**ASSIGNED TASK**
Pick every line from the data that holds the word "This".

RECORDED DATA section start

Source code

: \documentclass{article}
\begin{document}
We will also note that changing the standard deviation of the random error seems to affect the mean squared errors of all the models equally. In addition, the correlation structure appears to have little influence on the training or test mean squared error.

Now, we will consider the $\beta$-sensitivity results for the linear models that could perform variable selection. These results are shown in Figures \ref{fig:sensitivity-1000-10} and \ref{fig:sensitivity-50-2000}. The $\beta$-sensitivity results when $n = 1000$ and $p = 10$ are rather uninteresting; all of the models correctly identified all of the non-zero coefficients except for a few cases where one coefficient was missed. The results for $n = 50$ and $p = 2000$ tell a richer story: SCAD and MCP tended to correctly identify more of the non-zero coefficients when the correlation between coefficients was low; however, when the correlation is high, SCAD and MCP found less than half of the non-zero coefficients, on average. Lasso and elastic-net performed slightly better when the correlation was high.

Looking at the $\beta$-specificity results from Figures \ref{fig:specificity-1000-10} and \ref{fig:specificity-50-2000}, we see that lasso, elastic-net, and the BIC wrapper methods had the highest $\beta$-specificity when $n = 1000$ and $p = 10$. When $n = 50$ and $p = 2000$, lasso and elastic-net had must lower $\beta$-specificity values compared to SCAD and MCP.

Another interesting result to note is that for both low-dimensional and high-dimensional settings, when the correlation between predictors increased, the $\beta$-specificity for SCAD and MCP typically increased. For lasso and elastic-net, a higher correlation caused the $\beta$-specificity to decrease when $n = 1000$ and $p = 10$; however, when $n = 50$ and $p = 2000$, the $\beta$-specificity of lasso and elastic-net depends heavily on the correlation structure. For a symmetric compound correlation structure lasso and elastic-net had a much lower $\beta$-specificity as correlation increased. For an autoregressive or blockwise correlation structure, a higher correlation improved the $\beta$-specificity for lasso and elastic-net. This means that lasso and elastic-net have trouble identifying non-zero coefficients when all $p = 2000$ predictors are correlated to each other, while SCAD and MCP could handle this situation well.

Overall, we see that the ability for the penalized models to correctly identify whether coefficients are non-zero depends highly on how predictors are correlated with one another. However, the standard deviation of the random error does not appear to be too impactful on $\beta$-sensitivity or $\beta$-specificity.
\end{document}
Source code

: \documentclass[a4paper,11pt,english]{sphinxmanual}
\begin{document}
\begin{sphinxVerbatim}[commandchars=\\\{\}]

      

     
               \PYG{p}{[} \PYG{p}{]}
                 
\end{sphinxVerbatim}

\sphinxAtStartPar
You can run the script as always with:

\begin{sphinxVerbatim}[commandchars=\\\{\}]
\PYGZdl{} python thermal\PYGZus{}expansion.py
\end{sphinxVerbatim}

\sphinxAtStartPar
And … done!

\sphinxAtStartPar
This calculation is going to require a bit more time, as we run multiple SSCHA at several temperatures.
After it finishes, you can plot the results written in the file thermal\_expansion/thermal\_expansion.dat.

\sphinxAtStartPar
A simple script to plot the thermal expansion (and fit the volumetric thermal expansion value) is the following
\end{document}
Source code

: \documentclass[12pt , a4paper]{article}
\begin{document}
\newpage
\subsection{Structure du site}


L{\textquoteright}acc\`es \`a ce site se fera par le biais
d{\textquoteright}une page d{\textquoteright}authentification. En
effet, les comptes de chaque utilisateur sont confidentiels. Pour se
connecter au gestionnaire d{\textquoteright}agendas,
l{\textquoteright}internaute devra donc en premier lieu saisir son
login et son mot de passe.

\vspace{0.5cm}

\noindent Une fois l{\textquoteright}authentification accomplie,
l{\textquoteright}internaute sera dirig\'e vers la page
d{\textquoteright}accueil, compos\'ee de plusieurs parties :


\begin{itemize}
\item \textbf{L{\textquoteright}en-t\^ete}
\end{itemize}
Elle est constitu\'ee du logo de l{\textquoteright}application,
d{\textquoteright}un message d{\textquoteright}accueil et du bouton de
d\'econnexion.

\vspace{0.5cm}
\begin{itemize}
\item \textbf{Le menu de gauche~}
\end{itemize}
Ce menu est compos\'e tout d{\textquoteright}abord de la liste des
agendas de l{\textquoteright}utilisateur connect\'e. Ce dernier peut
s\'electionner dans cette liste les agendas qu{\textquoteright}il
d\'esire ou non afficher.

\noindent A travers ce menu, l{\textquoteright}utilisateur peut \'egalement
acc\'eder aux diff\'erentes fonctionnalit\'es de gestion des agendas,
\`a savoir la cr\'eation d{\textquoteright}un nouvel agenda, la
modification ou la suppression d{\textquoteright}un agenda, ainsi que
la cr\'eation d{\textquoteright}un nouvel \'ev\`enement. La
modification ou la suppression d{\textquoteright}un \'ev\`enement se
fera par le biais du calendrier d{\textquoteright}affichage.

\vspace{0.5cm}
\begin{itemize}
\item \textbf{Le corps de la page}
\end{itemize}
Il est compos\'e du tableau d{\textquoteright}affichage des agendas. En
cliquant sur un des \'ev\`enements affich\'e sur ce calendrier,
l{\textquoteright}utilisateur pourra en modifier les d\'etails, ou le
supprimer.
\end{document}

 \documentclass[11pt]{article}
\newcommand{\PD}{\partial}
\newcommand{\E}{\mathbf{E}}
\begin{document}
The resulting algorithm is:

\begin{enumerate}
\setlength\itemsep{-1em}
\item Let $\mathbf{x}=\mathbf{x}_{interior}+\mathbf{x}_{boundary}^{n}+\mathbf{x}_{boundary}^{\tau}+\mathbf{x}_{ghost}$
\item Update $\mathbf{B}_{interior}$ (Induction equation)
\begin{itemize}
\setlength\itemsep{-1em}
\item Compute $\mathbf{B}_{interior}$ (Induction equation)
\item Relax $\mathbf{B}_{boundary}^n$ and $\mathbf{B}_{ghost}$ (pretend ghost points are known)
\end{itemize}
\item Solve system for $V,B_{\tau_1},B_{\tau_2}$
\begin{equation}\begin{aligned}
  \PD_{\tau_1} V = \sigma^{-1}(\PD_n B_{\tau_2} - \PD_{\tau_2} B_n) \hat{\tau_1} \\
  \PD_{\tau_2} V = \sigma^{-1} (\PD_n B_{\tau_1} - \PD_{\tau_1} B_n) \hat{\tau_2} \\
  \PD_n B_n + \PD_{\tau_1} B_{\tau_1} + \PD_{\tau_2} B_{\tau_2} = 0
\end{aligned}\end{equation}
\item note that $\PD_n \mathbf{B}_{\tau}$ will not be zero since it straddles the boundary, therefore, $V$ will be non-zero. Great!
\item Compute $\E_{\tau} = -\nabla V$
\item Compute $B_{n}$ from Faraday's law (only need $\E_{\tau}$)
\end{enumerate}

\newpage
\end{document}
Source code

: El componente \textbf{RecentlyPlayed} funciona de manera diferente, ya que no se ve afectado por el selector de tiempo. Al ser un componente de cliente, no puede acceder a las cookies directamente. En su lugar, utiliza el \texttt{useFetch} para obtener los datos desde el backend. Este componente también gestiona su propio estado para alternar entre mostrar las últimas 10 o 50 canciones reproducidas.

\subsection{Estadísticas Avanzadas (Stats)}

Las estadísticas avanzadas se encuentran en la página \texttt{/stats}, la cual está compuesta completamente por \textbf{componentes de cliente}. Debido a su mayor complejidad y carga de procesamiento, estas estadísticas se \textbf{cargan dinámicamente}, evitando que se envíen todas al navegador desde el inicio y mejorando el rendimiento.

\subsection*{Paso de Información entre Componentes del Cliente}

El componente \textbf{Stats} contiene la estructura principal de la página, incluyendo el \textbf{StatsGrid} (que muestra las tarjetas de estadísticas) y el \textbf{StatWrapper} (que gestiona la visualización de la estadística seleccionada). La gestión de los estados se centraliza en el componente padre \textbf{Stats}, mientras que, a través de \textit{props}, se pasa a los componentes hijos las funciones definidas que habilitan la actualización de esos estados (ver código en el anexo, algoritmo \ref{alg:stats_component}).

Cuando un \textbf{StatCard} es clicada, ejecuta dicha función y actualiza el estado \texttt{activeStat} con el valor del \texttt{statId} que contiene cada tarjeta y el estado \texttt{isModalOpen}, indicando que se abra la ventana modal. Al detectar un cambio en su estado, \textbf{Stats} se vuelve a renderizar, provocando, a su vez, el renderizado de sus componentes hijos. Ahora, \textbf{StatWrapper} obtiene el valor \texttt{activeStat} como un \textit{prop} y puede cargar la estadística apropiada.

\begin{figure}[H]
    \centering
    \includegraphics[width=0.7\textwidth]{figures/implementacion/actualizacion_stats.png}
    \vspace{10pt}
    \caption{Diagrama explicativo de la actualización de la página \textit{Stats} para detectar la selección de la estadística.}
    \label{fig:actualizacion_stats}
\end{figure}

RECORDED DATA section end

**ANSWER TO THE PROBLEM**
Another interesting result to note is that for both low-dimensional and high-dimensional settings, when the correlation between predictors increased, the $\beta$-specificity for SCAD and MCP typically increased. For lasso and elastic-net, a higher correlation caused the $\beta$-specificity to decrease when $n = 1000$ and $p = 10$; however, when $n = 50$ and $p = 2000$, the $\beta$-specificity of lasso and elastic-net depends heavily on the correlation structure. For a symmetric compound correlation structure lasso and elastic-net had a much lower $\beta$-specificity as correlation increased. For an autoregressive or blockwise correlation structure, a higher correlation improved the $\beta$-specificity for lasso and elastic-net. This means that lasso and elastic-net have trouble identifying non-zero coefficients when all $p = 2000$ predictors are correlated to each other, while SCAD and MCP could handle this situation well.
This calculation is going to require a bit more time, as we run multiple SSCHA at several temperatures.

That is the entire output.